The Insider’s Brief: N°710 1 May – 7 May 2026

As the 61st International Art Exhibition of La Biennale di Venezia prepares to open to the public on 9 May, Venice has already entered its annual state of artistic intensity through a series of previews, inaugurations, and gatherings unfolding across the Giardini, Arsenale, and the city beyond. Curated this year under the title In Minor Keys, the exhibition brings together artists, collectives, and national pavilions that reflect on coexistence, memory, fragility, and forms of relation shaped through sound, material, and lived experience. Alongside the official exhibition, a dense constellation of collateral and coinciding events expands the Biennale into palazzos, foundations, and temporary sites across Venice. Here are Selections’ picks.

National Pavilions at the Giardini

QATAR

Installation of Jerrican (2026) by Alia Farid within untitled 2026 (a gathering of remarkable people)

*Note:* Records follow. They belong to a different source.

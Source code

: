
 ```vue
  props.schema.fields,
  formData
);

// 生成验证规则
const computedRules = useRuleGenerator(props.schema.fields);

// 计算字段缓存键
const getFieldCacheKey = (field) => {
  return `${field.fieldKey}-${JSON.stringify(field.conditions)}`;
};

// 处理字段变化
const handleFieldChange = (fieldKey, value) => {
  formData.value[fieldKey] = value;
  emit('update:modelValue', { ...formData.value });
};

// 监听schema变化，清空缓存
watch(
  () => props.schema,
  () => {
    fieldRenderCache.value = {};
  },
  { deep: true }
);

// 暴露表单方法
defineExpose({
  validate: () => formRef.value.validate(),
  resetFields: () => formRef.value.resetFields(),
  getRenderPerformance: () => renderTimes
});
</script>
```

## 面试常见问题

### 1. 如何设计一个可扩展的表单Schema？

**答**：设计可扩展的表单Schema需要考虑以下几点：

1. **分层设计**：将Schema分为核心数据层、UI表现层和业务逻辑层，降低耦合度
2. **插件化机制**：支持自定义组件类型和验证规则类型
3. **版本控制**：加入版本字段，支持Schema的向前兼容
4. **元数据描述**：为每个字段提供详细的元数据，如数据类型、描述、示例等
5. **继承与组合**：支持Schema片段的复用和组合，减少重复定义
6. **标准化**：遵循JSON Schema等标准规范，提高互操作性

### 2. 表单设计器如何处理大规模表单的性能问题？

At the future site of the permanent Qatar Pavilion in the Giardini, Her Excellency Sheikha Al Mayassa bint Hamad bin Khalifa Al Thani inaugurated untitled 2026 (a gathering of remarkable people), Qatar’s first official participation in the International Art Exhibition. Organised by Qatar Museums and presented by Rubaiya Qatar, the exhibition unfolds within a maroon structure designed by Rirkrit Tiravanija, whose role extends beyond architecture into shaping the pavilion itself as a communal gathering space inspired by Qatari social traditions. During the opening, performances by Lebanese artist Tarek Atoui activated the space through live music rooted in the structures of the takht and wasla, while Palestinian chef Fadi Kattan curated a culinary programme alongside regional collaborators. “Culture connects what conflict tries to break apart,” remarked Sheikha Al Mayassa during the ceremony. Across the exhibition, Sophia Al-Maria presents DAMAR TV (2026), an experimental narrative film, while Alia Farid contributes Jerrican (2022–2026), a large-scale sculptural work engaging histories of extraction, movement, and survival.

CANADA

Representing Canada at the Biennale, Abbas Akhavan transforms the Canada Pavilion into a monumental greenhouse in Entre chien et loup. Reimagining the pavilion as a nineteenth-century Wardian case once used to transport plants across empires, the installation centres on Victoria water lilies cultivated in collaboration with the Royal Botanic Gardens, Kew and the Orto Botanico di Padova. Akhavan’s practice often examines the fragile relationship between landscape, architecture, and political memory, and here the water lily becomes both botanical specimen and imperial symbol. Referencing the plant’s display during London’s 1851 Great Exhibition, the project reflects on how natural forms are absorbed into national narratives and systems of representation. The title, translating to “between dog and wolf,” evokes twilight as a state of uncertainty where distinctions begin to dissolve. Through this suspended atmosphere, Akhavan considers the instability of borders, histories, and belonging itself.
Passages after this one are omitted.